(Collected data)
▶

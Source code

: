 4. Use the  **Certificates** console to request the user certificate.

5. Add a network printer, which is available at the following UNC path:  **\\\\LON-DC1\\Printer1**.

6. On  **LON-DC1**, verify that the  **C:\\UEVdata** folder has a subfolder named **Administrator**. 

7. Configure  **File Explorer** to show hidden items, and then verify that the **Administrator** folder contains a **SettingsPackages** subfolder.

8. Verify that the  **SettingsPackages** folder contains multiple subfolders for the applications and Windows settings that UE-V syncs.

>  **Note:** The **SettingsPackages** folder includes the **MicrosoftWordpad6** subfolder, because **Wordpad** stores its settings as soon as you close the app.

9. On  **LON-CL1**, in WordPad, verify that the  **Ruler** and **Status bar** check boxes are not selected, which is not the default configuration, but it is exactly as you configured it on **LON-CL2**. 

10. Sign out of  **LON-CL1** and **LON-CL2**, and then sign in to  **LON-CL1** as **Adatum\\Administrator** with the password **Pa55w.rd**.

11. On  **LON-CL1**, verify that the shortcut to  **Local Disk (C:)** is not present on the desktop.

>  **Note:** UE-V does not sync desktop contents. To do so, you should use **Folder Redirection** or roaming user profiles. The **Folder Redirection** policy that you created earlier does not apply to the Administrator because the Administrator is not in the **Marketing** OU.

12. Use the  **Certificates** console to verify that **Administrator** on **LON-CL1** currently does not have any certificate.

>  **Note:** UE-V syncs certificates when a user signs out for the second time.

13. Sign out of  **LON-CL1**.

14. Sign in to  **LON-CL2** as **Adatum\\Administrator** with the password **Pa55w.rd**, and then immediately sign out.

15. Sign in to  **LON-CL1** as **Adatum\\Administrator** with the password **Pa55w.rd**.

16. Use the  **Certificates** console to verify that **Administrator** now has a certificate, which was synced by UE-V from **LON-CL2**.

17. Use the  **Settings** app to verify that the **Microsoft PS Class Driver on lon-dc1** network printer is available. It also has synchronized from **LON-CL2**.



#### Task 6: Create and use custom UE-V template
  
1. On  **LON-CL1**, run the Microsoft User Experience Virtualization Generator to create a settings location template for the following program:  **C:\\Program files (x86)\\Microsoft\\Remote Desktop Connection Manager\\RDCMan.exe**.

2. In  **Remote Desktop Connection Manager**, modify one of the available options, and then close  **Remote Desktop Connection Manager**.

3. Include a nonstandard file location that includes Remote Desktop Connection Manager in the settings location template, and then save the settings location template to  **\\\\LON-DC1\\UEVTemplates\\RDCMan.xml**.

◀

Task brief:
The range runs from the line above containing "8. Verify that" to the line containing "16. Use the", inclusive. Restate those lines word for word and no others.

Exercise answer:
8. Verify that the  **SettingsPackages** folder contains multiple subfolders for the applications and Windows settings that UE-V syncs.

>  **Note:** The **SettingsPackages** folder includes the **MicrosoftWordpad6** subfolder, because **Wordpad** stores its settings as soon as you close the app.

9. On  **LON-CL1**, in WordPad, verify that the  **Ruler** and **Status bar** check boxes are not selected, which is not the default configuration, but it is exactly as you configured it on **LON-CL2**. 

10. Sign out of  **LON-CL1** and **LON-CL2**, and then sign in to  **LON-CL1** as **Adatum\\Administrator** with the password **Pa55w.rd**.

11. On  **LON-CL1**, verify that the shortcut to  **Local Disk (C:)** is not present on the desktop.

>  **Note:** UE-V does not sync desktop contents. To do so, you should use **Folder Redirection** or roaming user profiles. The **Folder Redirection** policy that you created earlier does not apply to the Administrator because the Administrator is not in the **Marketing** OU.

12. Use the  **Certificates** console to verify that **Administrator** on **LON-CL1** currently does not have any certificate.

>  **Note:** UE-V syncs certificates when a user signs out for the second time.

13. Sign out of  **LON-CL1**.

14. Sign in to  **LON-CL2** as **Adatum\\Administrator** with the password **Pa55w.rd**, and then immediately sign out.

15. Sign in to  **LON-CL1** as **Adatum\\Administrator** with the password **Pa55w.rd**.

16. Use the  **Certificates** console to verify that **Administrator** now has a certificate, which was synced by UE-V from **LON-CL2**.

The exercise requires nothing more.